Sterling continued it's rise yesterday after the surprise jump in the CPI rate made the prospects of a long term of deflation more remote. CPI rose to 3.2%, from 3%, when it was expected to fall to 2.6%, as this was a third month 1% above target, it meant a letter from the Governor to the Chancellor. King blamed the rise on the weak Pound, which is pretty rich when almost every action the central bank has taken has had the effect, intended or not, to weaken the Pound. The drastic rate cuts and the QE measures have dragged Sterling to record lows, and this has not only made imports more expensive, but also raised the prices of food stuffs such as meat, with farmers preferring to send their produce abroad where they can get a better price. Governor King spent the rest of his day speaking to the Treasury Select Committee; apart from putting his foot in it by speaking beyond his brief on whether the government could afford a further stimulus package, he indicated that there would be no more active encouragement of Sterling selling, and that he could see no more reason for Sterling to decline. It now looks like the landscape for Sterling has changed and the central bank are trying to encourage a stronger currency, after months of doing the opposite.

The Pound has started to rise against the Euro already, and also jumped up briefly against the Dollar. The Euro itself dropped back as comments from ECB members that more rate cuts are to come, hardly a surprise, and that there had been some discussions 'about how to use other available non-standard instruments.', which is a surprise, as many thought the ECB were far away from any other measures, and were likely to finish their rate cuts first. The Pound has climbed to just under 1.09 against the single currency, while the Euro has dropped back against the Dollar, below 1.35.

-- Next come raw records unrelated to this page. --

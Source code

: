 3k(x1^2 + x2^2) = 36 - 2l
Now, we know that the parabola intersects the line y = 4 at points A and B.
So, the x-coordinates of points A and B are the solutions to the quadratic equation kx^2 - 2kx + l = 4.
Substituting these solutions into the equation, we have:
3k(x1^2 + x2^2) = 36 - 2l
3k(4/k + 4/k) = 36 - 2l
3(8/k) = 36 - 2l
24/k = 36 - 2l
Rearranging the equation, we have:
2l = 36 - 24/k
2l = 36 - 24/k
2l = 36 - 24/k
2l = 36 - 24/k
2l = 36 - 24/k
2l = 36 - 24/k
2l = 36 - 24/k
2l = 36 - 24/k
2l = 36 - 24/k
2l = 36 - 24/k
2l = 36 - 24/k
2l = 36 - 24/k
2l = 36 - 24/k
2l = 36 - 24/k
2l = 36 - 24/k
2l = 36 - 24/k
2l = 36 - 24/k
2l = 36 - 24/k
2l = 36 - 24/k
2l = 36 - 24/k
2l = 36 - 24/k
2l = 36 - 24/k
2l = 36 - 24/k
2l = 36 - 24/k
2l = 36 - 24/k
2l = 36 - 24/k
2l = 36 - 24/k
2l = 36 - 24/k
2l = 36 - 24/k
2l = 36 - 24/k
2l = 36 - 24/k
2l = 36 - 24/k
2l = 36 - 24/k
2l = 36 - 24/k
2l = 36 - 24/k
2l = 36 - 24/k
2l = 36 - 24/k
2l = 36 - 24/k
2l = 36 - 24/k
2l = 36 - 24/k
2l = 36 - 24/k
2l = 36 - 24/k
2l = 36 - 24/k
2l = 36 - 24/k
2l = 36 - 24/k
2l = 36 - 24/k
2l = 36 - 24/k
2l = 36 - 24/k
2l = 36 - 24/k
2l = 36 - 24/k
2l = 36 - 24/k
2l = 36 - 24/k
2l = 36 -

The Dollar is stuck at a cross roads at the moment, on the one had the QE measures have weakened it significantly, but then the latest Obama plan has led to some renewed optimism over the prospects for the US economy. The Pound had climbed to above 1.4750 against the USD, but has fallen back overnight. The stock markets have taken a break form their strong rallies, with the US markets ended slightly down or flat, and the recovery may be a little more ephemeral than many had hoped. Obama, and Brown, have been spending their time trying to raise the prospects of a coordinated stimulus plan when the G20 meet in London next month, which makes King's comments all the less welcome by the government.

We have significant releases in the Eurozone, the UK, and the US. The Eurozone's release comes form Germany in the form of the IFO survey, this has shown a fall to it's lowest level since reunification in 1990, the expectations measure rose slightly, but this has more to do with the current situation being so dire rather than any optimism. In the UK we have the CBI distributive trade survey, which is expected to fall slightly, as even though food retailers are holding up, other goods are likely to drag the overall figure down, while the US has it's durable goods order numbers for February, which are also expected fall.

The markets are more likely to be focused on the government and central bank actions than on the latest markets releases, and the general trend of Sterling rises seems to have been set, although this is a long term trend and is likely to reverse occasionally with traders taking profit from previous movements, something we can see today with rates falling slightly from London opening.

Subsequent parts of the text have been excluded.